The scientist colaborated equally on this project.
- name
- email
- phone number
- LinkedIn


## EDA – Exploratory Data Analysis

### Data preparation

**Libraries importation**

In [1]:
import pandas as pd
donors= pd.read_csv('donors.csv')
campaigns= pd.read_csv('campaigns.csv')
donations= pd.read_csv('donations_linked.csv')
engagement_history= pd.read_csv('engagement_history.csv')
engagement_outcomes =pd.read_csv('engagement_outcomes.csv')
impact= pd.read_csv('impact.csv')

**Merging all Tables**

In [2]:
Donors_donations= pd.merge(donors,donations , on='DonorID', how='left')
Donors_donations_Campaigns= pd.merge(Donors_donations, campaigns, on='CampaignID', how='left')
Donors_donations_Campaigns_engagement_history =pd.merge(Donors_donations_Campaigns, engagement_history, on='DonorID',  how='left')
Donors_donations_Campaigns_engagement_history_impacts =pd.merge(Donors_donations_Campaigns_engagement_history,impact, on ='CampaignID', how='left')
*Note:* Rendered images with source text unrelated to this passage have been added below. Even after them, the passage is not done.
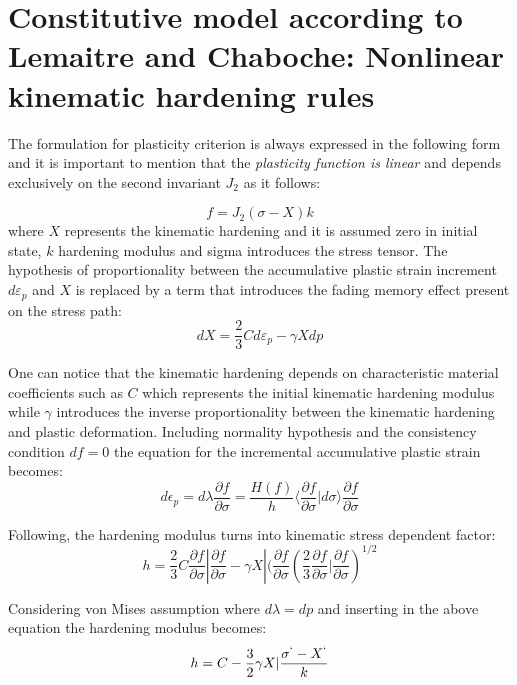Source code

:\documentclass[11pt,a4paper]{report}
\begin{document}
\section{Constitutive model according to Lemaitre and Chaboche: Nonlinear kinematic hardening rules }

The formulation for plasticity criterion is always expressed in the following form and it is important to mention that the\textit{ plasticity function is linear} and depends exclusively on the second invariant $J_2$ as it follows:

\begin{equation}
	f=J_2(\sigma-X)k
\end{equation}
where $X$ represents the kinematic hardening and it is assumed zero in initial state, $k$ hardening modulus and sigma introduces the stress tensor. The hypothesis of proportionality between the accumulative plastic strain increment $d\varepsilon_p$ and $X$ is replaced by a term that introduces the fading memory effect present on the stress path:
\begin{equation}
	dX=\frac{2}{3}Cd\varepsilon_p - \gamma Xdp
\end{equation}

One can notice that the kinematic hardening depends on characteristic material coefficients such as $C$ which represents the initial kinematic hardening modulus while $\gamma$ introduces the inverse proportionality between the kinematic hardening and plastic deformation. Including normality hypothesis and the consistency condition $df=0$ the equation for the incremental accumulative plastic strain becomes:
\begin{equation}
	d\epsilon_p=d\lambda\frac{\partial f}{\partial \sigma}=\frac{H(f)}{h}\langle\frac{\partial f}{\partial \sigma}|d\sigma \rangle \frac{\partial f}{\partial\sigma}
\end{equation}

Following, the hardening modulus turns into kinematic stress dependent factor:
\begin{equation}
	h=\frac{2}{3}C \frac{\partial f}{\partial\sigma}|\frac{\partial f}{\partial\sigma} - \gamma X | (\frac{\partial f}{\partial\sigma}(\frac{2}{3}\frac{\partial f}{\partial\sigma}|\frac{\partial f}{\partial\sigma})^{1/2}
\end{equation}

Considering von Mises assumption where $d\lambda =dp$ and inserting in the above equation the hardening modulus becomes:
\begin{equation}
h=C-\frac{3}{2}\gamma X|\frac{\sigma^` - X^`}{k}
\end{equation}
\end{document}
comment: there are 7 tablesin the dataset, we merge 6 of them because donors.csv and donations.csv are the same tables.

In [3]:
# all tables are merged into one
df=Donors_donations_Campaigns_engagement_history_impacts

In [4]:
# the merged table
df.head()

Unnamed: 0,DonorID,Age,Gender,Location,JoinDate,DonationID,DonationDate,Amount,CampaignID,CampaignName,StartDate,EndDate,TargetAmount,ActualAmount,Channel,Date,EngagementOutcome,ImpactType,Value,Cost
0,DNR00001,56,Male,QLD,2020-10-03 22:59:27.552825,DNT002656,2015-06-16,124.99,CAMP005,Youth Initiative 005,59:27.6,59:27.6,54063.32,62346.29,Social Media,27/12/2022,Not Reached,Workshops Delivered,31.0,100.0
1,DNR00001,56,Male,QLD,2020-10-03 22:59:27.552825,DNT002656,2015-06-16,124.99,CAMP005,Youth Initiative 005,59:27.6,59:27.6,54063.32,62346.29,Social Media,27/12/2022,Not Reached,Youth Reached,851.0,25.0
2,DNR00001,56,Male,QLD,2020-10-03 22:59:27.552825,DNT002656,2015-06-16,124.99,CAMP005,Youth Initiative 005,59:27.6,59:27.6,54063.32,62346.29,Social Media,27/12/2022,Not Reached,Volunteers Engaged,450.0,25.0
3,DNR00001,56,Male,QLD,2020-10-03 22:59:27.552825,DNT002656,2015-06-16,124.99,CAMP005,Youth Initiative 005,59:27.6,59:27.6,54063.32,62346.29,Social Media,27/12/2022,Not Reached,Training Sessions,100.0,75.0
4,DNR00001,56,Male,QLD,2020-10-03 22:59:27.552825,DNT002656,2015-06-16,124.99,CAMP005,Youth Initiative 005,59:27.6,59:27.6,54063.32,62346.29,Social Media,27/12/2022,Not Reached,Mentorship Hours,406.0,35.0


**Table's shape**

In [5]:
df.shape

(440083, 20)

**Null values**

In [6]:
# drop rows with null values
df[df.isnull().any(axis=1)]
df = df.dropna(subset=['DonationID'])

**Duplicates**

In [7]:
# drop rows with duplicates
duplicates = df[df.duplicated()]
print("Duplicate rows:", duplicates.shape[0])

Duplicate rows: 205


In [8]:
# to verify run the following code
# df.isnull().sum().sort_values(ascending=False)

**Reformating**

In [9]:
# reformat rows for better data management.
df['JoinDate'] = pd.to_datetime(df['JoinDate'])
df['JoinDate'] = df['JoinDate'].dt.date


A value is trying to be set on a copy of a slice from a DataFrame.
Try using .loc[row_indexer,col_indexer] = value instead

See the caveats in the documentation: https://pandas.pydata.org/pandas-docs/stable/user_guide/indexing.html#returning-a-view-versus-a-copy
  df['JoinDate'] = pd.to_datetime(df['JoinDate'])
A value is trying to be set on a copy of a slice from a DataFrame.
Try using .loc[row_indexer,col_indexer] = value instead

See the caveats in the documentation: https://pandas.pydata.org/pandas-docs/stable/user_guide/indexing.html#returning-a-view-versus-a-copy
  df['JoinDate'] = df['JoinDate'].dt.date


In [10]:
# after cleaning we save the  merged dataset
df.to_csv('Data.csv',index=0)

### Business understanding

In today’s fast-evolving fundraising landscape, nonprofit organisations face growing pressure to engage supporters meaningfully, demonstrate impact, and build trust through transparency. Traditional, instinct-driven approaches no longer meet modern donor expectations

Adopting a data-informed approach is not just a technical upgrade—it’s a cultural shift that aligns mission, message, and measurement. With the right mindset and existing tools, even small organisations can use data to boost engagement and impact (Analytics for Good Institute, 2020).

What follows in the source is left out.